The electorate has swung back and forth between conservative and liberal presidents over the last 30 years and, as Mollie Hemingway recently reminded us, there is no such thing as a moderate Democrat. Bearing in mind that Ginsburg and others have indicated that they want to overturn Heller, because it recognizes that the right to arms is individually held, if in 2020 Americans elect any Democrat as president, a commitment to overturning Heller would be a litmus test for that president’s nominees to the federal courts.

But all of that is beside the point. If we have to ask the Supreme Court to overturn a law that infringes the right to arms—a law imposed by Congress and a president, or by a state legislature and governor, elected by the voters, thus presumably reflective of the voters’ desires—even if we win that battle, it means we are losing elections and, implicitly, the war for public opinion.

True, having a last-ditch option is better than having no option at all. But even if we muster five votes on the Supreme Court, five votes for what? The commenter who takes comfort in Kavanaugh’s joining the court says it will be five votes for Heller. Heaven help us if that is the best we can do.

Heller Is a Catastrophe in Waiting

As I explained previously, Heller, based upon an egregious misreading of the Supreme Court’s decision in U.S. v. Miller (1939), coupled with an express rejection of the Second Amendment’s underlying goal, allows the prohibition of any arms that are not “in common use,” with “common” defined however legislators, executives, and judges see fit. Contradicting itself, Heller even expressly endorses a ban on the M16, the most common rifle in the organized militia (see 10 USC 311) for the last 50 years.

Furthermore, the malleable “common use” standard could be used as the basis for banning semi-automatic rifles such as the AR-15, today the rifle most “in common use” by the militia’s unorganized component and the rest of the citizenry, and the ammunition magazines they and semi-automatic handguns are designed to use. Potentially more importantly, it establishes a rationale for banning all arms of the future, especially those employing technologies not yet introduced, on the basis that they are not yet “common” by any definition of the word.

The commenter says Heller means “Americans have a right to keep and bear bearable arms, meaning arms that can be carried on someone’s person. That includes handguns, rifles, and shotguns.” However, that statement is not true, on multiple levels. First, as noted, Heller expressly endorsed a ban on M16 rifles and implicitly endorsed a ban on other firearms that government officials claim are not “in common use.”

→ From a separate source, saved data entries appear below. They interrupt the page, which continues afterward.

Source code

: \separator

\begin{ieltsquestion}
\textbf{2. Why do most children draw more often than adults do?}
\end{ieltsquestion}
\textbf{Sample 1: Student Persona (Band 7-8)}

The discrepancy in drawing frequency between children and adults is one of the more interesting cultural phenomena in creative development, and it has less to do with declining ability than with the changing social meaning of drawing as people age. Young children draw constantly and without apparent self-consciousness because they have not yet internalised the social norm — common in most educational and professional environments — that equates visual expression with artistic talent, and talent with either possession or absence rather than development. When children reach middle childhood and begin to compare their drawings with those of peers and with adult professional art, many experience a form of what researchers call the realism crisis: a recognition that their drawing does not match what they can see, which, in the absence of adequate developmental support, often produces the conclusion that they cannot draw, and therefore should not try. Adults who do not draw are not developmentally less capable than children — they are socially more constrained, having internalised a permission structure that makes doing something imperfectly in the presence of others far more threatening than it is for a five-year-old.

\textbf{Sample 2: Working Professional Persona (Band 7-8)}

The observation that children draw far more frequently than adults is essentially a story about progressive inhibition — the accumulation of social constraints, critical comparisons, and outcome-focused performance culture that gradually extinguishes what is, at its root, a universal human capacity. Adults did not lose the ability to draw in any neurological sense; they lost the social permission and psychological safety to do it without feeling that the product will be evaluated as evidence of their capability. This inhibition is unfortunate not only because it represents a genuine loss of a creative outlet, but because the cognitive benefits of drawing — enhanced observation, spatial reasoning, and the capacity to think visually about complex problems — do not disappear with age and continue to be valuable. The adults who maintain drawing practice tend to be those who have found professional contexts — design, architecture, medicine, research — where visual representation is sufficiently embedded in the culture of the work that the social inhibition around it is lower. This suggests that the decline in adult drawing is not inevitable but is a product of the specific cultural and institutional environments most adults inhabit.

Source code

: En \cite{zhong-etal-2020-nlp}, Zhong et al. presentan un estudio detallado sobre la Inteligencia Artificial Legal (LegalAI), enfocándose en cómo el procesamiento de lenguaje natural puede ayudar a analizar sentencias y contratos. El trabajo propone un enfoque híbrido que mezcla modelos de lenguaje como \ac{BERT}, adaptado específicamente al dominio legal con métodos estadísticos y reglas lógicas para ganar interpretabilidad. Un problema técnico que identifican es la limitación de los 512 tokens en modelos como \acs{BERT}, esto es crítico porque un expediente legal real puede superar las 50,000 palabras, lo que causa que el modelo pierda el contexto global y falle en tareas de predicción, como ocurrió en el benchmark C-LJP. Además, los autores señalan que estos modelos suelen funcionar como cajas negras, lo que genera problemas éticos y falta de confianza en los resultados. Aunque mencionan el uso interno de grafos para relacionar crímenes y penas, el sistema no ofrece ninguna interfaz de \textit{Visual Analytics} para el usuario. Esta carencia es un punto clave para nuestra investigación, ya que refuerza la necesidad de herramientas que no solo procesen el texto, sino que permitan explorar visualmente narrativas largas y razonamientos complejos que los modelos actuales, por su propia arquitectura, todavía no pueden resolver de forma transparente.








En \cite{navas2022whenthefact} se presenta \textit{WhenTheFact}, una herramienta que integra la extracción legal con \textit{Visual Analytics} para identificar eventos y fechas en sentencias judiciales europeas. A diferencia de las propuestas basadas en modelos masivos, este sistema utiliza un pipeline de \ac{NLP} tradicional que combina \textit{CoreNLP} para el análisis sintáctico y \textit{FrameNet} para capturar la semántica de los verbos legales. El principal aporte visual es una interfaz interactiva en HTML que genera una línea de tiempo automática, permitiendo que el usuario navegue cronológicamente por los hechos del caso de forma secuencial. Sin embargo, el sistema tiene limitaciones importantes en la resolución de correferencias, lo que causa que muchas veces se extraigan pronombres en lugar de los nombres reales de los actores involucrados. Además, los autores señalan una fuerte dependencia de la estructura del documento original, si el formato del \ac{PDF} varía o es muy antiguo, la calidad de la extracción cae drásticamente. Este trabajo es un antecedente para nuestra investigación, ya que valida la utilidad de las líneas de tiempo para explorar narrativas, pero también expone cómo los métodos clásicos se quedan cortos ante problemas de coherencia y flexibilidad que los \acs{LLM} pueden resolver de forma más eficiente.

More importantly, however, the notion that the right to arms is limited to not only “bearable arms,” but to only an artificial subset of them consisting of “handguns, rifles, and shotguns,” has no basis in the Second Amendment’s legislative history. Instead, it is an argument conceived several decades ago by lawyers fearful that asking the federal judiciary to recognize the full extent of the right to arms would result in rulings so adverse as to open the door for prohibiting some or all extant firearms, which could put some or all firearm manufacturers and perhaps one or another firearm advocacy organization out of business.

Gun hobbyists may be content with a combination of justices that might allow them to have guns for hunting and even for defending themselves against carjackers in a parking lot. But Kavanaugh will be the justice the Framers have been waiting for if he convinces at least four of his new colleagues that the right to arms is the right to all offensive and defensive arms without which defeating tyranny would not be possible, excluding only those that would give an individual a degree of power the Framers intended to be distributed among the people generally.

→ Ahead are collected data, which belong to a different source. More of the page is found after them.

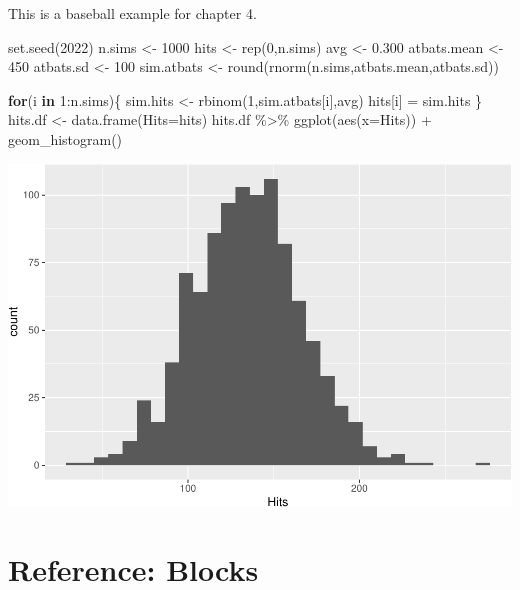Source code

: \documentclass[
]{book}
\newenvironment{Shaded}{\begin{snugshade}}{\end{snugshade}}
\newcommand{\AttributeTok}[1]{\textcolor[rgb]{0.77,0.63,0.00}{#1}}
\newcommand{\ControlFlowTok}[1]{\textcolor[rgb]{0.13,0.29,0.53}{\textbf{#1}}}
\newcommand{\DecValTok}[1]{\textcolor[rgb]{0.00,0.00,0.81}{#1}}
\newcommand{\FloatTok}[1]{\textcolor[rgb]{0.00,0.00,0.81}{#1}}
\newcommand{\FunctionTok}[1]{\textcolor[rgb]{0.00,0.00,0.00}{#1}}
\newcommand{\NormalTok}[1]{#1}
\newcommand{\OtherTok}[1]{\textcolor[rgb]{0.56,0.35,0.01}{#1}}
\newcommand{\SpecialCharTok}[1]{\textcolor[rgb]{0.00,0.00,0.00}{#1}}
\theoremstyle{definition}
\theoremstyle{definition}
\theoremstyle{definition}
\theoremstyle{definition}
\theoremstyle{remark}
\begin{document}
This is a baseball example for chapter 4.

\begin{Shaded}
\begin{Highlighting}[]
\FunctionTok{set.seed}\NormalTok{(}\DecValTok{2022}\NormalTok{)}
\NormalTok{n.sims }\OtherTok{\textless{}{-}} \DecValTok{1000}
\NormalTok{hits }\OtherTok{\textless{}{-}} \FunctionTok{rep}\NormalTok{(}\DecValTok{0}\NormalTok{,n.sims)}
\NormalTok{avg }\OtherTok{\textless{}{-}} \FloatTok{0.300}
\NormalTok{atbats.mean }\OtherTok{\textless{}{-}} \DecValTok{450}
\NormalTok{atbats.sd }\OtherTok{\textless{}{-}} \DecValTok{100}
\NormalTok{sim.atbats }\OtherTok{\textless{}{-}} \FunctionTok{round}\NormalTok{(}\FunctionTok{rnorm}\NormalTok{(n.sims,atbats.mean,atbats.sd))}

\ControlFlowTok{for}\NormalTok{(i }\ControlFlowTok{in} \DecValTok{1}\SpecialCharTok{:}\NormalTok{n.sims)\{}
\NormalTok{  sim.hits }\OtherTok{\textless{}{-}} \FunctionTok{rbinom}\NormalTok{(}\DecValTok{1}\NormalTok{,sim.atbats[i],avg)}
\NormalTok{  hits[i] }\OtherTok{=}\NormalTok{ sim.hits}
\NormalTok{\}}
\NormalTok{hits.df }\OtherTok{\textless{}{-}} \FunctionTok{data.frame}\NormalTok{(}\AttributeTok{Hits=}\NormalTok{hits)}
\NormalTok{hits.df }\SpecialCharTok{\%\textgreater{}\%} \FunctionTok{ggplot}\NormalTok{(}\FunctionTok{aes}\NormalTok{(}\AttributeTok{x=}\NormalTok{Hits)) }\SpecialCharTok{+} \FunctionTok{geom\_histogram}\NormalTok{()}
\end{Highlighting}
\end{Shaded}

\includegraphics{series_files/figure-latex/baseball-sim-1.pdf}

\hypertarget{reference-blocks}{%
\chapter*{Reference: Blocks}\label{reference-blocks}}
\end{document}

However, given that five of the highest officials in the federal government would likely take a dim view of the people possessing the tools with which to resist the federal government, gambling on the idea that the right to arms is safe because Kavanaugh or anyone else is on the Supreme Court is a gamble none of us should take. To protect the right to arms, vote like your life depends on it, because it might, and convince your fellow voters to do the same.